* **What is required**:
Down to the last line, repeat the entries exactly and drop any image.

━━ Records for this exercise ━━

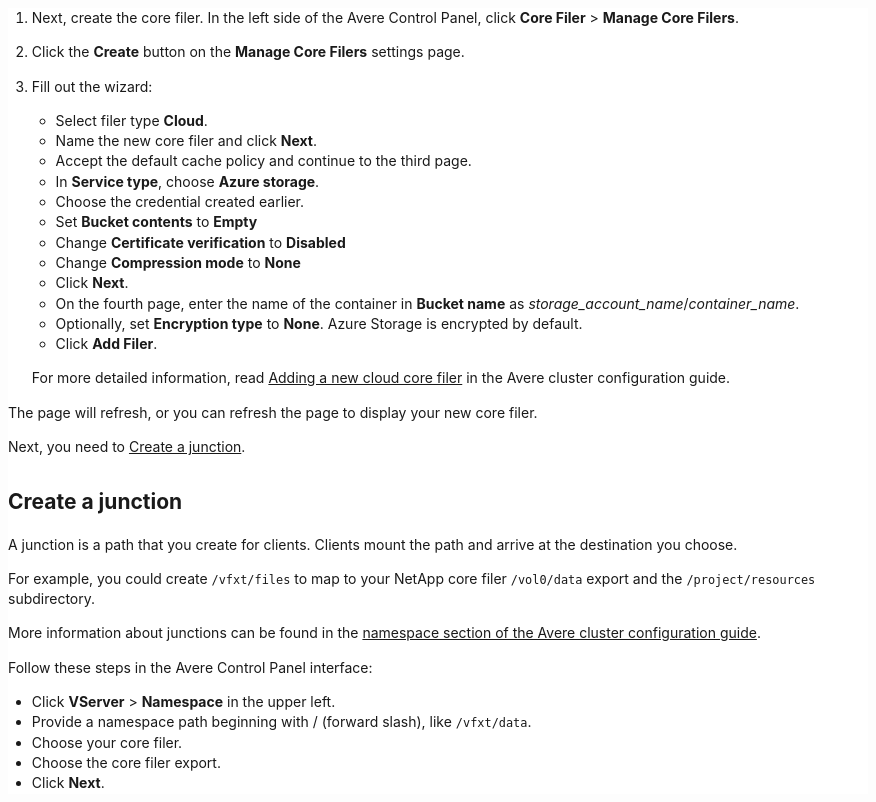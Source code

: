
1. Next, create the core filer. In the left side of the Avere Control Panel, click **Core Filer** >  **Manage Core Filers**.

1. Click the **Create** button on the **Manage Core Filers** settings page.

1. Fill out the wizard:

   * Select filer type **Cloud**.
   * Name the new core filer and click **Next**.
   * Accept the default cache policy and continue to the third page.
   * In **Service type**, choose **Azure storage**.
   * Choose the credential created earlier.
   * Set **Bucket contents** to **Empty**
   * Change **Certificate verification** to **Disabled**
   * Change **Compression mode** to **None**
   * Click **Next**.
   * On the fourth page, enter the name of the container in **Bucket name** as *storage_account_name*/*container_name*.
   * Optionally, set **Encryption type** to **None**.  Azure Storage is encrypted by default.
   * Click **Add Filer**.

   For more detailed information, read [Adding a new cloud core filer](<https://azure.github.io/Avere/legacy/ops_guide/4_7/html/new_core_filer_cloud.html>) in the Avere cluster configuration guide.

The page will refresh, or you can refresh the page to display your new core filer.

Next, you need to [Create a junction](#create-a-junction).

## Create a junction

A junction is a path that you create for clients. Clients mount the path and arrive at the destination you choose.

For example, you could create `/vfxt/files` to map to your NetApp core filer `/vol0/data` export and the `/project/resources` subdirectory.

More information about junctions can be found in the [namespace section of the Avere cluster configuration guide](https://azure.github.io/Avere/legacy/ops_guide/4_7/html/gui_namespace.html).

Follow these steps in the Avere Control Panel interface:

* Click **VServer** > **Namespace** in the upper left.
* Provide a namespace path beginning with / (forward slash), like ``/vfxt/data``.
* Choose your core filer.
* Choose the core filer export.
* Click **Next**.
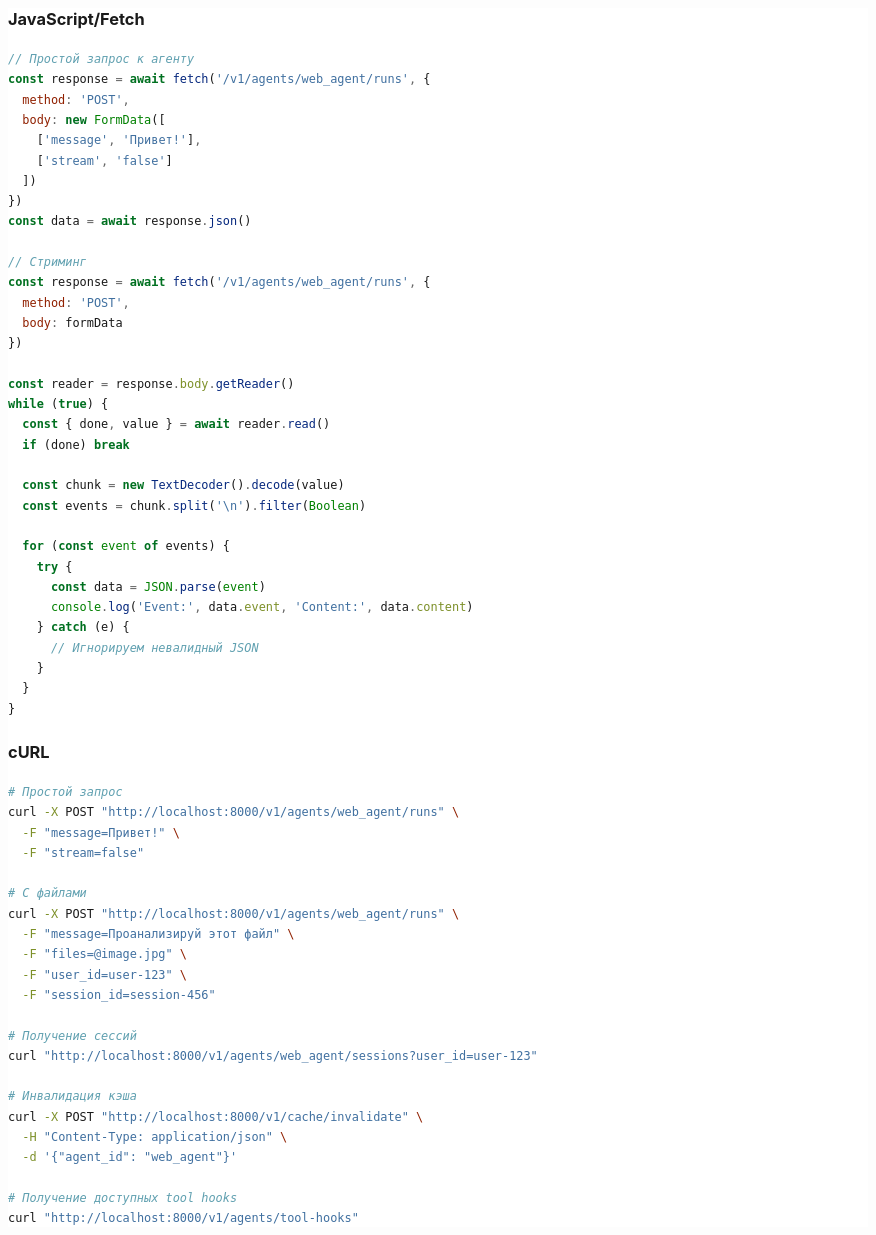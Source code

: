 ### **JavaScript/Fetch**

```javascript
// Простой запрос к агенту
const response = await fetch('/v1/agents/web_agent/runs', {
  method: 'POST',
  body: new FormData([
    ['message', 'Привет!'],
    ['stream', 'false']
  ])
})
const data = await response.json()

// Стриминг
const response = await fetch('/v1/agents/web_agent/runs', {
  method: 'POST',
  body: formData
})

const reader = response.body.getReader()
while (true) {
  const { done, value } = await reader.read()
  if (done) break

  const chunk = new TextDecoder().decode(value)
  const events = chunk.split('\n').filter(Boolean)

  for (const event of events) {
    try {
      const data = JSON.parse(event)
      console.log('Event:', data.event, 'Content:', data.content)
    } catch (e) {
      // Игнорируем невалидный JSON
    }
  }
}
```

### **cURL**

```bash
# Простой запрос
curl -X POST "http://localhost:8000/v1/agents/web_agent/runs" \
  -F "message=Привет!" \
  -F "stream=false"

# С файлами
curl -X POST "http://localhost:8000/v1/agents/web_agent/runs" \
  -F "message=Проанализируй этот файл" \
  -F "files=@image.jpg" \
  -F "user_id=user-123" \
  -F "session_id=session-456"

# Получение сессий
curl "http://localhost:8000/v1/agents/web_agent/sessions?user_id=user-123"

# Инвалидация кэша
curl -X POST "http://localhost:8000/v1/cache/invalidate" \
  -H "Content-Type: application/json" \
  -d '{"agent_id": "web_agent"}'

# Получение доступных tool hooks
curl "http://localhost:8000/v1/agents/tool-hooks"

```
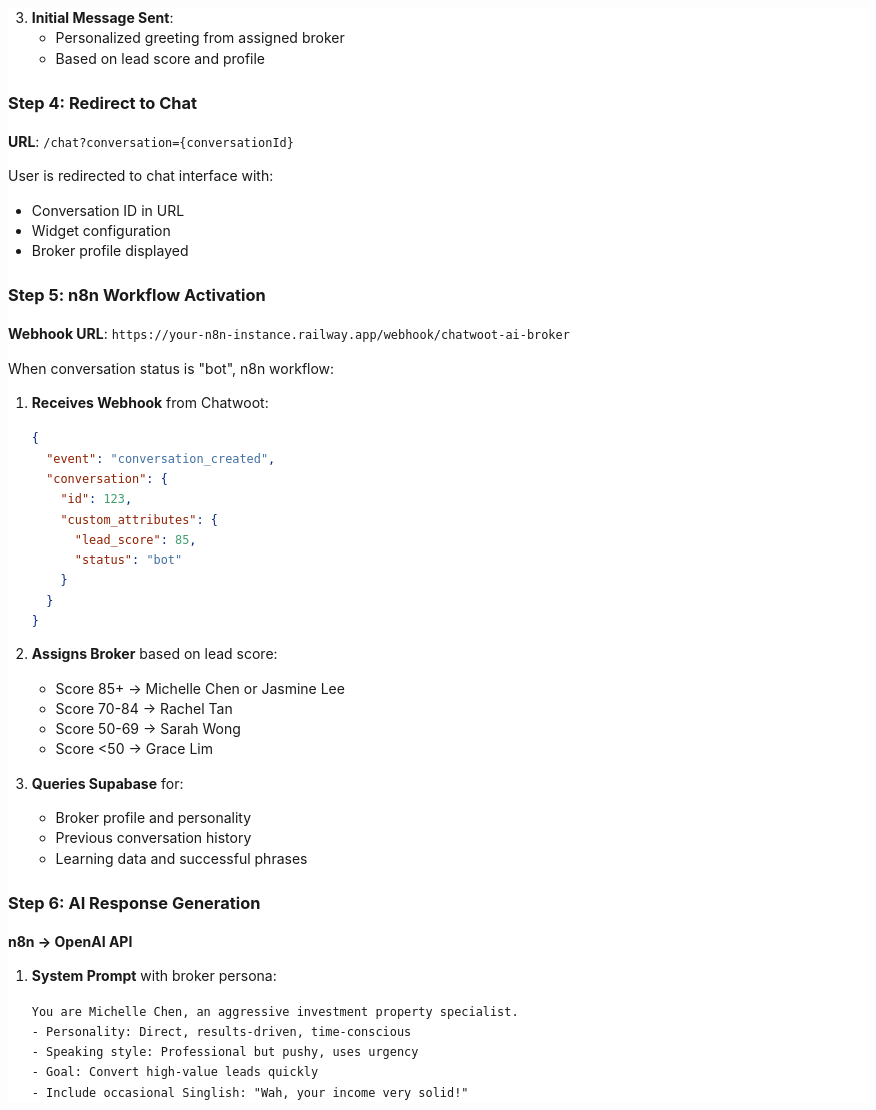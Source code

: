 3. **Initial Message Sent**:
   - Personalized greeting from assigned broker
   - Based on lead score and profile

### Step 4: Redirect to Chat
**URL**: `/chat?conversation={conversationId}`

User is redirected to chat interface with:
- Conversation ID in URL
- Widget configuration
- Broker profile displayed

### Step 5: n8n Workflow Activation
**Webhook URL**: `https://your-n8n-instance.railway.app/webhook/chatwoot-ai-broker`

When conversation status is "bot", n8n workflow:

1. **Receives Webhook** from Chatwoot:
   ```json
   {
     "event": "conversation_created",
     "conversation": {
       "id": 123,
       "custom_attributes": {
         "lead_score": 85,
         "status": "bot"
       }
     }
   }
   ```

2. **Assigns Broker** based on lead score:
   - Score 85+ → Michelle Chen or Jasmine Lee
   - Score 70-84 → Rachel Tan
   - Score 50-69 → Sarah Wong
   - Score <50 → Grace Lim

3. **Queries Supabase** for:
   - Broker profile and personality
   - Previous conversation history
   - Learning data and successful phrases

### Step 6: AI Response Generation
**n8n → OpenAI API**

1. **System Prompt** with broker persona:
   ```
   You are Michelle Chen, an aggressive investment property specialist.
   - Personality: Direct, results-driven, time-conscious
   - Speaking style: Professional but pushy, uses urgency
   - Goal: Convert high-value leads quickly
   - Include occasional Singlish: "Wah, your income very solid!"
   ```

━━━

* **Task result**:
Source code

:
1. Next, create the core filer. In the left side of the Avere Control Panel, click **Core Filer** >  **Manage Core Filers**.

1. Click the **Create** button on the **Manage Core Filers** settings page.

1. Fill out the wizard:

   * Select filer type **Cloud**.
   * Name the new core filer and click **Next**.
   * Accept the default cache policy and continue to the third page.
   * In **Service type**, choose **Azure storage**.
   * Choose the credential created earlier.
   * Set **Bucket contents** to **Empty**
   * Change **Certificate verification** to **Disabled**
   * Change **Compression mode** to **None**
   * Click **Next**.
   * On the fourth page, enter the name of the container in **Bucket name** as *storage_account_name*/*container_name*.
   * Optionally, set **Encryption type** to **None**.  Azure Storage is encrypted by default.
   * Click **Add Filer**.

   For more detailed information, read [Adding a new cloud core filer](<https://azure.github.io/Avere/legacy/ops_guide/4_7/html/new_core_filer_cloud.html>) in the Avere cluster configuration guide.

The page will refresh, or you can refresh the page to display your new core filer.

Next, you need to [Create a junction](#create-a-junction).

## Create a junction

A junction is a path that you create for clients. Clients mount the path and arrive at the destination you choose.

For example, you could create `/vfxt/files` to map to your NetApp core filer `/vol0/data` export and the `/project/resources` subdirectory.

More information about junctions can be found in the [namespace section of the Avere cluster configuration guide](https://azure.github.io/Avere/legacy/ops_guide/4_7/html/gui_namespace.html).

Follow these steps in the Avere Control Panel interface:

* Click **VServer** > **Namespace** in the upper left.
* Provide a namespace path beginning with / (forward slash), like ``/vfxt/data``.
* Choose your core filer.
* Choose the core filer export.
* Click **Next**.
Source code

: ### **JavaScript/Fetch**

```javascript
// Простой запрос к агенту
const response = await fetch('/v1/agents/web_agent/runs', {
  method: 'POST',
  body: new FormData([
    ['message', 'Привет!'],
    ['stream', 'false']
  ])
})
const data = await response.json()

// Стриминг
const response = await fetch('/v1/agents/web_agent/runs', {
  method: 'POST',
  body: formData
})

const reader = response.body.getReader()
while (true) {
  const { done, value } = await reader.read()
  if (done) break

  const chunk = new TextDecoder().decode(value)
  const events = chunk.split('\n').filter(Boolean)

  for (const event of events) {
    try {
      const data = JSON.parse(event)
      console.log('Event:', data.event, 'Content:', data.content)
    } catch (e) {
      // Игнорируем невалидный JSON
    }
  }
}
```

### **cURL**

```bash
# Простой запрос
curl -X POST "http://localhost:8000/v1/agents/web_agent/runs" \
  -F "message=Привет!" \
  -F "stream=false"

# С файлами
curl -X POST "http://localhost:8000/v1/agents/web_agent/runs" \
  -F "message=Проанализируй этот файл" \
  -F "files=@image.jpg" \
  -F "user_id=user-123" \
  -F "session_id=session-456"

# Получение сессий
curl "http://localhost:8000/v1/agents/web_agent/sessions?user_id=user-123"

# Инвалидация кэша
curl -X POST "http://localhost:8000/v1/cache/invalidate" \
  -H "Content-Type: application/json" \
  -d '{"agent_id": "web_agent"}'

# Получение доступных tool hooks
curl "http://localhost:8000/v1/agents/tool-hooks"

```
Source code

: 3. **Initial Message Sent**:
   - Personalized greeting from assigned broker
   - Based on lead score and profile

### Step 4: Redirect to Chat
**URL**: `/chat?conversation={conversationId}`

User is redirected to chat interface with:
- Conversation ID in URL
- Widget configuration
- Broker profile displayed

### Step 5: n8n Workflow Activation
**Webhook URL**: `https://your-n8n-instance.railway.app/webhook/chatwoot-ai-broker`

When conversation status is "bot", n8n workflow:

1. **Receives Webhook** from Chatwoot:
   ```json
   {
     "event": "conversation_created",
     "conversation": {
       "id": 123,
       "custom_attributes": {
         "lead_score": 85,
         "status": "bot"
       }
     }
   }
   ```

2. **Assigns Broker** based on lead score:
   - Score 85+ → Michelle Chen or Jasmine Lee
   - Score 70-84 → Rachel Tan
   - Score 50-69 → Sarah Wong
   - Score <50 → Grace Lim

3. **Queries Supabase** for:
   - Broker profile and personality
   - Previous conversation history
   - Learning data and successful phrases

### Step 6: AI Response Generation
**n8n → OpenAI API**

1. **System Prompt** with broker persona:
   ```
   You are Michelle Chen, an aggressive investment property specialist.
   - Personality: Direct, results-driven, time-conscious
   - Speaking style: Professional but pushy, uses urgency
   - Goal: Convert high-value leads quickly
   - Include occasional Singlish: "Wah, your income very solid!"
   ```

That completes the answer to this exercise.